Calculating a Cover Charge
Feb. 7, 2017 — Courts rule that co-ops and condos are entitled to fees for granting building access.
Construction workers at the building next door to your co-op want to gain access to your property. In the past, if you did not come to terms with the builder, he would just go to court and get a license requiring that you let his workers and equipment in.
That has changed, thanks to the decision in the landmark DDG Warren LLC v. Assouline Ritz 1, LLC handed down by the state appellate court in Manhattan. The court ruled that gaining access “often warrants the award of contemporaneous license fees.”
“This is the first time an appeals court had considered the issue of awarding license fees and attorneys’ fees when a property owner is seeking access to [another] property,” says attorney Dani Schwartz, a partner with Rosenberg & Estis. “Lower courts had considered the issue and had not always had consistent results.”
How does a board put a price on access when negotiating an access agreement with a developer? In one recent case where construction workers wanted to use part of a resident’s terrace as a staging area and work site, the court estimated that the terrace was “29 percent of the total square footage of the apartment,” Schwartz notes, “and so the court did math computations of the percentage of the terrace against total monthly common charges.” From there the judge took the percentage of the terrace that would actually be affected and found that $2,000 per month was “a just and equitable license fee.”
This is not necessarily the way all such future computations will be done, but it gives you an idea of what’s possible. “Common charges are not an estimation of the value of an apartment, but simply a pro-rated apportionment of expected building expenses,” Schwartz says.
Attorney Steve Troup, a partner at Tarter Krinsky & Drogin, says you can also use comparable rental value to determine a license fee. “If the rental value of an apartment is $2,000 a month greater with the terrace than not,” Troup says, “then that’s what you should get.”

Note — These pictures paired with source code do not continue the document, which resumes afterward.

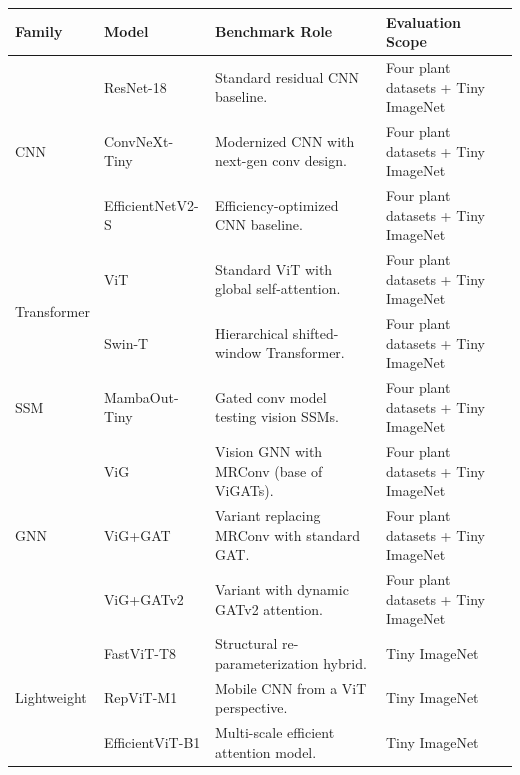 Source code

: \documentclass[]{interact}
\theoremstyle{plain}
\theoremstyle{definition}
\theoremstyle{remark}
\begin{document}
{\begin{table}[H]
\small
\setlength{\tabcolsep}{3.0pt}
\renewcommand{\arraystretch}{1.15}
{\begin{tabular}{@{}p{1.55cm}p{4.70cm}p{5.55cm}p{2.65cm}@{}} \toprule
\textbf{Family} & \textbf{Model} & \textbf{Benchmark Role} & \textbf{Evaluation Scope} \\ \midrule
\multirow{3}{*}{CNN}
 & ResNet-18 \citep{he2016deep} & Standard residual CNN baseline. & Four plant datasets + Tiny ImageNet \\
 & ConvNeXt-Tiny \citep{liu2022convnext} & Modernized CNN with next-gen conv design. & Four plant datasets + Tiny ImageNet \\
 & EfficientNetV2-S \citep{tan2021efficientnetv2} & Efficiency-optimized CNN baseline. & Four plant datasets + Tiny ImageNet \\ \midrule
\multirow{2}{*}{Transformer}
 & ViT \citep{dosovitskiy2020image} & Standard ViT with global self-attention. & Four plant datasets + Tiny ImageNet \\
 & Swin-T \citep{liu2021swin} & Hierarchical shifted-window Transformer. & Four plant datasets + Tiny ImageNet \\ \midrule
SSM
 & MambaOut-Tiny \citep{yu2024mambaout} & Gated conv model testing vision SSMs. & Four plant datasets + Tiny ImageNet \\ \midrule
\multirow{3}{*}{GNN}
 & ViG \citep{han2022vision} & Vision GNN with MRConv (base of ViGATs). & Four plant datasets + Tiny ImageNet \\
 & ViG+GAT \citep{velickovic2018graph} & Variant replacing MRConv with standard GAT. & Four plant datasets + Tiny ImageNet \\
 & ViG+GATv2 \citep{brody2022gat} & Variant with dynamic GATv2 attention. & Four plant datasets + Tiny ImageNet \\ \midrule
\multirow{3}{*}{Lightweight}
 & FastViT-T8 \citep{vasu2023fastvit} & Structural re-parameterization hybrid. & Tiny ImageNet \\
 & RepViT-M1 \citep{wang2024repvit} & Mobile CNN from a ViT perspective. & Tiny ImageNet \\
 & EfficientViT-B1 \citep{cai2023efficientvit} & Multi-scale efficient attention model. & Tiny ImageNet \\ \bottomrule
\end{tabular}}
\label{tab:benchmark_models}
\end{table}

}
\end{document}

In one noteworthy access case that built on the appellate court decision, Van Dorn Holdings, LLC, v. 152 W. 58th Owners Corp. and David Fallarino, the court awarded the co-op attorneys’ fees and engineering fees, noting that the co-op “clearly had a right to have an engineer of [its] choosing present when the probing [of exterior walls] occurred to ensure that [Van Dorn’s] engineer would give an accurate estimate of how long the work would take.” The judge tacked on $500-a-day penalties if construction continued beyond an agreed-upon date.
“They wanted to use our common areas and the [shareholder’s] terrace to stage their construction without paying for it,” says Troup, whose firm represented the co-op in Van Dorn. “We thought the law firm representing the developer was far too aggressive.”

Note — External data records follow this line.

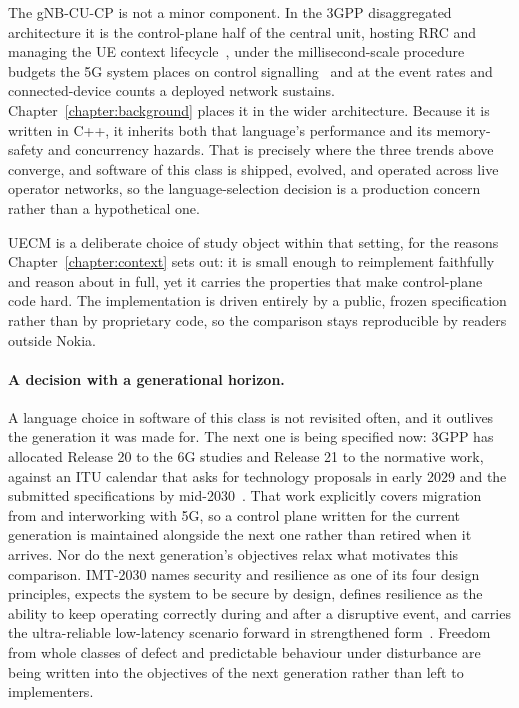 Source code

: \documentclass[english,twoside,openright,a4paper,censored,csm,software-track-2020]{HYthesisML}
\begin{document}
The gNB-CU-CP is not a minor component. In the 3GPP disaggregated architecture it is the
control-plane half of the central unit, hosting RRC and managing the UE context
lifecycle~\cite{3gpp38401,3gpp38331}, under the millisecond-scale procedure budgets the 5G system
places on control signalling~\cite{3gpp38913} and at the event rates and connected-device counts
a deployed network sustains. Chapter~\ref{chapter:background} places it in the wider architecture.
Because it is written in C++, it inherits both that language's performance and its memory-safety
and concurrency hazards. That is precisely where the three trends above converge, and software of
this class is shipped, evolved, and operated across live operator networks, so the
language-selection decision is a production concern rather than a hypothetical one.

UECM is a deliberate choice of study object within that setting, for the reasons
Chapter~\ref{chapter:context} sets out: it is small enough to reimplement faithfully and reason about in
full, yet it carries the properties that make control-plane code hard. The implementation is
driven entirely by a public, frozen specification rather than by proprietary code, so the
comparison stays reproducible by readers outside Nokia.

\paragraph{A decision with a generational horizon.}
A language choice in software of this class is not revisited often, and it outlives the
generation it was made for. The next one is being specified now: 3GPP has allocated Release 20 to
the 6G studies and Release 21 to the normative work, against an ITU calendar that asks for
technology proposals in early 2029 and the submitted specifications by
mid-2030~\cite{3gpp2024road6g}. That work explicitly covers migration from and interworking with
5G, so a control plane written for the current generation is maintained alongside the next one
rather than retired when it arrives. Nor do the next generation's objectives relax what motivates
this comparison. IMT-2030 names security and resilience as one of its four design principles,
expects the system to be secure by design, defines resilience as the ability to keep operating
correctly during and after a disruptive event, and carries the ultra-reliable low-latency scenario
forward in strengthened form~\cite{itu2023imt2030}. Freedom from whole classes of defect and
predictable behaviour under disturbance are being written into the objectives of the next
generation rather than left to implementers.
\end{document}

How likely is your building to experience something like this? “It happens all the time, especially in Manhattan,” says Troup. “Typically it’s either new construction or Local Law 11 work.”
And when it does happen, boards are advised to get in immediate touch with their attorneys. Cautions co-op and condo attorney C. Jaye Berger, “When the developer says to you, ‘Let’s not get lawyers involved,’ that’s a red flag.”